▶ [Assignment]: Check each line of the entries below for the word "color", and copy out the ones that have it.

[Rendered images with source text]

/---

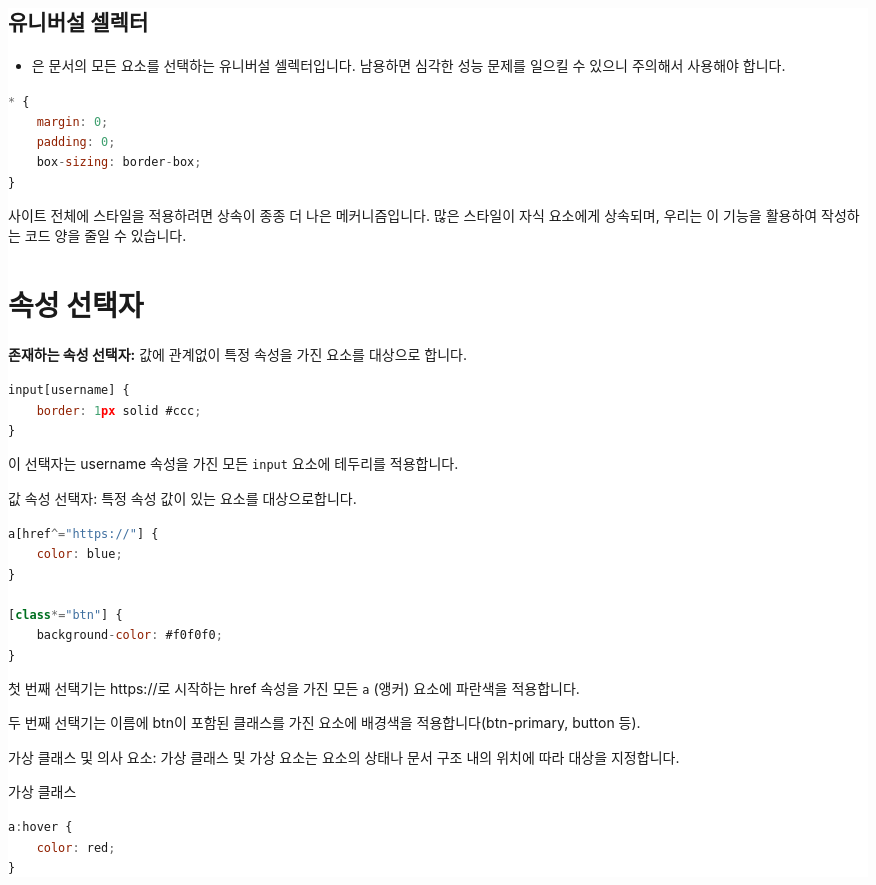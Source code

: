 ## 유니버설 셀렉터

* 은 문서의 모든 요소를 선택하는 유니버설 셀렉터입니다. 남용하면 심각한 성능 문제를 일으킬 수 있으니 주의해서 사용해야 합니다.

```js
* {
    margin: 0;
    padding: 0;
    box-sizing: border-box;
}
```

사이트 전체에 스타일을 적용하려면 상속이 종종 더 나은 메커니즘입니다. 많은 스타일이 자식 요소에게 상속되며, 우리는 이 기능을 활용하여 작성하는 코드 양을 줄일 수 있습니다.

<div class="content-ad"></div>

# 속성 선택자

**존재하는 속성 선택자:** 값에 관계없이 특정 속성을 가진 요소를 대상으로 합니다.

```js
input[username] {
    border: 1px solid #ccc;
}
```

이 선택자는 username 속성을 가진 모든 `input` 요소에 테두리를 적용합니다.

<div class="content-ad"></div>

값 속성 선택자: 특정 속성 값이 있는 요소를 대상으로합니다.

```js
a[href^="https://"] {
    color: blue;
}

[class*="btn"] {
    background-color: #f0f0f0;
}
```

첫 번째 선택기는 https://로 시작하는 href 속성을 가진 모든 `a` (앵커) 요소에 파란색을 적용합니다.

두 번째 선택기는 이름에 btn이 포함된 클래스를 가진 요소에 배경색을 적용합니다(btn-primary, button 등).

<div class="content-ad"></div>

가상 클래스 및 의사 요소: 가상 클래스 및 가상 요소는 요소의 상태나 문서 구조 내의 위치에 따라 대상을 지정합니다.

가상 클래스

```js
a:hover {
    color: red;
}
```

\---

▶ [Solution]:
    color: blue;
    background-color: #f0f0f0;
    color: red;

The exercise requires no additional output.